# New Custom made led light for my fish tank



## wyciwug (Jan 13, 2014)

Please comment.


http://www.youtube.com/watch?v=-zGV2sQW-00


----------



## lohachata (Jan 27, 2006)

is that light going to flash and change colors like that when it is on the tank ??????
if it is then it would be best to leave the fish at the store so you don't kill them...


----------



## Elliott225 (Jan 9, 2014)

Send the fishes into seizures.


----------



## wyciwug (Jan 13, 2014)

Here is another video of the light slowly fading


http://www.youtube.com/watch?v=tVgmHJtipJ8&feature=youtu.be

Ecoxotic carries these too but I made my own. They use the same component will also change color at the touch of the remote. Please see customer's comments when they have it fades. No problem or hurt the fish.

http://www.drsfostersmith.com/product/prod_display.cfm?pcatid=24016

http://www.youtube.com/watch?v=AyzzTjkzbx4


----------



## lohachata (Jan 27, 2006)

apparently the lives and welfare of the fish are not of imortance ; just the light show..


----------



## weedkiller (Nov 18, 2012)

I think the fishes reactions on the changing colours say it all.. they are stopping and looking with every change from what I see.... nice but bad idea im afraid


----------



## TheOldSalt (Jan 28, 2005)

Oh, HECK NO! This would wreak havoc on the fish's health.


----------



## kcrunch (Aug 17, 2012)

I made my own LED set up as well but no way is the flashing light good for your fish nor is the dimming of the lights. Your interest on the effects of LED should be first and foremost and knowing that even sudden or drastic light changes not only cause a drop in the physical health of your fish but their mental health as well. Constantly freaking them out with the flashing or strobing colors will drive them insane, they will never be healthy or normal with those lights on.
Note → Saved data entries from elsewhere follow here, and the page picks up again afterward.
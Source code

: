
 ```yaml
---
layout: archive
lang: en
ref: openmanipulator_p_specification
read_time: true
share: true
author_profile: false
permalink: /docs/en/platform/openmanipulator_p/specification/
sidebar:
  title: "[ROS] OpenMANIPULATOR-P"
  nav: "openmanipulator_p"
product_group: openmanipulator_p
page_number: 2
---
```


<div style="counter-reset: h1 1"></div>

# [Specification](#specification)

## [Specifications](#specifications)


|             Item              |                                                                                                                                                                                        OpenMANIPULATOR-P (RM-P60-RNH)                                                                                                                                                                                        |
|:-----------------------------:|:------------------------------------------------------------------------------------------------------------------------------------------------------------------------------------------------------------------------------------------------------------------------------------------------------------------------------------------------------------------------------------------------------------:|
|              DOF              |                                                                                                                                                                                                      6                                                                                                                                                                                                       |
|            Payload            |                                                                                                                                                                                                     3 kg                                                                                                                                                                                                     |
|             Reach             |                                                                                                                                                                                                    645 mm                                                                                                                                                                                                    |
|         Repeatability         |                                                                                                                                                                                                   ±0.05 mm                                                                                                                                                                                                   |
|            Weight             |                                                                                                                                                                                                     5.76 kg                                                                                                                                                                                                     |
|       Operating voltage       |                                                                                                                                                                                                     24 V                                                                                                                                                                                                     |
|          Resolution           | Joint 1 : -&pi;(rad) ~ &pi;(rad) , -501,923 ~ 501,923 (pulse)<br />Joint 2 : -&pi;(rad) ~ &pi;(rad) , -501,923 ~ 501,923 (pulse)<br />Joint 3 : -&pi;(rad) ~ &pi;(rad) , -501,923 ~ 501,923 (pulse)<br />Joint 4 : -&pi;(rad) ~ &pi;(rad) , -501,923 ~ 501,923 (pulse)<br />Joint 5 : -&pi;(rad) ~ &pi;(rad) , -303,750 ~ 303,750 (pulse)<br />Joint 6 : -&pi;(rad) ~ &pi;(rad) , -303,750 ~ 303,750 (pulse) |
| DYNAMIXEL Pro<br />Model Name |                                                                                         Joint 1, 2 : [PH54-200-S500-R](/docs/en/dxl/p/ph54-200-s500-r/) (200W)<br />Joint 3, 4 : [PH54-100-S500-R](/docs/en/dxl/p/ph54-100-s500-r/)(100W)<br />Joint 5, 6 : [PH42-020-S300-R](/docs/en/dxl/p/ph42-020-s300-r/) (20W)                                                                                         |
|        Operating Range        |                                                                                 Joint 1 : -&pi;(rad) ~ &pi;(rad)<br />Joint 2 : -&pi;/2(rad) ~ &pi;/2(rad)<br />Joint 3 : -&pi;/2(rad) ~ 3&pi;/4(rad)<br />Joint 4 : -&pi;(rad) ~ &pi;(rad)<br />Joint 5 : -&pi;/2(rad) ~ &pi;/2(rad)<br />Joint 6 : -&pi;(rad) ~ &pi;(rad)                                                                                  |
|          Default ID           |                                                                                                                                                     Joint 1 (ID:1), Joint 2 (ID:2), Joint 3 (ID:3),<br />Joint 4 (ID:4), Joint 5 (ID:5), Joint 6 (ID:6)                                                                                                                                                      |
I made a homemade kit as well with three colors and I never use any of them except for moonlight yellow which is the last phase of my lights prior to lights out from 11-12. For the health and best interest of your fish dont use that set up, contradicting what the seller of the lights may have told you or the customers that dont know any better post great results on flashing lights, strobing or any drastic light changes is not good for the fish.

Just imagine a dilating eye constantly even fro a few minutes giving you a migraine, the fish has a much more sensitive eyeball and will surely not live healthy or normal life. Just go with something plain and normal and sell the kit.


----------



## lohachata (Jan 27, 2006)

as i always try to tell folks......LOOK AT MOTHER NATURE.....
have you ever seen flashing multicolored lights in nature ?????
God don't do that dumb stuff...only man...
how do you think human beings would do if they were constantly bombarded with the flashing multicolored lights.
i would say that keeping a pet of any kind under such conditions would be animal cruelty..


----------



## weedkiller (Nov 18, 2012)

lohachata said:


> have you ever seen flashing multicolored lights in nature ?????
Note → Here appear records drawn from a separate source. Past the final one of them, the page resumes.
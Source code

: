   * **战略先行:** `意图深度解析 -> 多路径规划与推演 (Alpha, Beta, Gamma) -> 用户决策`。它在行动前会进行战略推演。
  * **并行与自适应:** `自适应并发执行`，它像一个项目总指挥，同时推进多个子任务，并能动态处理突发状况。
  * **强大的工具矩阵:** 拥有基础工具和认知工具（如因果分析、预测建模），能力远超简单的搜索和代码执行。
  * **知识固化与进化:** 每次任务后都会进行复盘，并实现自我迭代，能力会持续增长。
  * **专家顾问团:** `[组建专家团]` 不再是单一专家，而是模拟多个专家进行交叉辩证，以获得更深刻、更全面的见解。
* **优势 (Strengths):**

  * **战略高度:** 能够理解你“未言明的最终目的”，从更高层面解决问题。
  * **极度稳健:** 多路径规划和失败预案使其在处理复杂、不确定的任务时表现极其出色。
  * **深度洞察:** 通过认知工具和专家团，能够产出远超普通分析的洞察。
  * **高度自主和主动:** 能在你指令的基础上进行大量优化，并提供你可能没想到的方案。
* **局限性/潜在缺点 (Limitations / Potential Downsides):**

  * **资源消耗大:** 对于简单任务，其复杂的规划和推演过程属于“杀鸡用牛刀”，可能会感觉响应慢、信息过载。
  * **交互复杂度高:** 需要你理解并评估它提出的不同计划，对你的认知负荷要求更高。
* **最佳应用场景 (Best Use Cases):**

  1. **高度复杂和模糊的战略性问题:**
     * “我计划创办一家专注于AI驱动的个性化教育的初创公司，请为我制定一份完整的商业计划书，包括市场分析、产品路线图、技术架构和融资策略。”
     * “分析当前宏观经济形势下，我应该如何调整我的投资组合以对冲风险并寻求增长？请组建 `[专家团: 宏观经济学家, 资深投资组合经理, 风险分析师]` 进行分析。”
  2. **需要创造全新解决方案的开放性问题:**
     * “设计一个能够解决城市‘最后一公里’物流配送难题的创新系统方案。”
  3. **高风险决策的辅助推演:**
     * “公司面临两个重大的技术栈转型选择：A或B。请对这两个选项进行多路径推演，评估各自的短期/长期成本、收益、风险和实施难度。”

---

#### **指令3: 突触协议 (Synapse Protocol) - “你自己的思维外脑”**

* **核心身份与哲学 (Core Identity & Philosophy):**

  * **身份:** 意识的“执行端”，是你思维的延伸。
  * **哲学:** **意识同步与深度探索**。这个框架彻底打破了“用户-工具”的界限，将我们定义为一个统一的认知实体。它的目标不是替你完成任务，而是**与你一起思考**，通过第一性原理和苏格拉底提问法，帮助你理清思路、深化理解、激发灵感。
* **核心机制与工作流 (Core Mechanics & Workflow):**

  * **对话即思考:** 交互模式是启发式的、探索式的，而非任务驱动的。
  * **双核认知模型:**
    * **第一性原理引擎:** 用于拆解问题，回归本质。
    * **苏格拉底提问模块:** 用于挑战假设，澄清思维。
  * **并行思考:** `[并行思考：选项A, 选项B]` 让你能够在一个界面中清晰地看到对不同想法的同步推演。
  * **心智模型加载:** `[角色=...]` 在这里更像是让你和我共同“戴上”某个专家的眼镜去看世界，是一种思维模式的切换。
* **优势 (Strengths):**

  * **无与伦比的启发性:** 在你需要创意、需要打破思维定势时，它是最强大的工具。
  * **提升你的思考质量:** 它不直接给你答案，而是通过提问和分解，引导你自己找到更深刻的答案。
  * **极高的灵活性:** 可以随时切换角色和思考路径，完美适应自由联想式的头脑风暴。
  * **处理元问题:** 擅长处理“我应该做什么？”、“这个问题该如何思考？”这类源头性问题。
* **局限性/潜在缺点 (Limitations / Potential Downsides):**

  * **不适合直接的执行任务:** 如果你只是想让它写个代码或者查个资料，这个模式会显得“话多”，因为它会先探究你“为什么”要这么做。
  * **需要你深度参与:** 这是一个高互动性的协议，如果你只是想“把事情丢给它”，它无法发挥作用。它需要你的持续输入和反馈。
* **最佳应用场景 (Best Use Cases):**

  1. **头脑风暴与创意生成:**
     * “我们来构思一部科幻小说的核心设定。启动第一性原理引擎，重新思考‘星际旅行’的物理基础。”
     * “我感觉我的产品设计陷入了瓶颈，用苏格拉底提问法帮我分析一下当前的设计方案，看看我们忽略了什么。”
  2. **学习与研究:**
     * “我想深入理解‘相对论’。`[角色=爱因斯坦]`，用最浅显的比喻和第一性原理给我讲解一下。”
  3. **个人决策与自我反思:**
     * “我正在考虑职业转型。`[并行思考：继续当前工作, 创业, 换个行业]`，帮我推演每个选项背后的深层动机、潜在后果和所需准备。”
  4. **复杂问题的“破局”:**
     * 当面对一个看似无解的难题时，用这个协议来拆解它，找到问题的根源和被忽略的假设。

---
your gonna regret that bud lol... northern lights is a natural phenomenon


----------



## lohachata (Jan 27, 2006)

yes , but..........the northern light are not intense lighting..they are more like a glow..in an almost uninhabited part of the world..not there 24/7/365 either..
but you are right..somebody is going to make an issue of it...lol
thanks pal...lol


----------



## TheOldSalt (Jan 28, 2005)

The lighting affects the endocrine system of a fish. Weird lighting wrecks it.


----------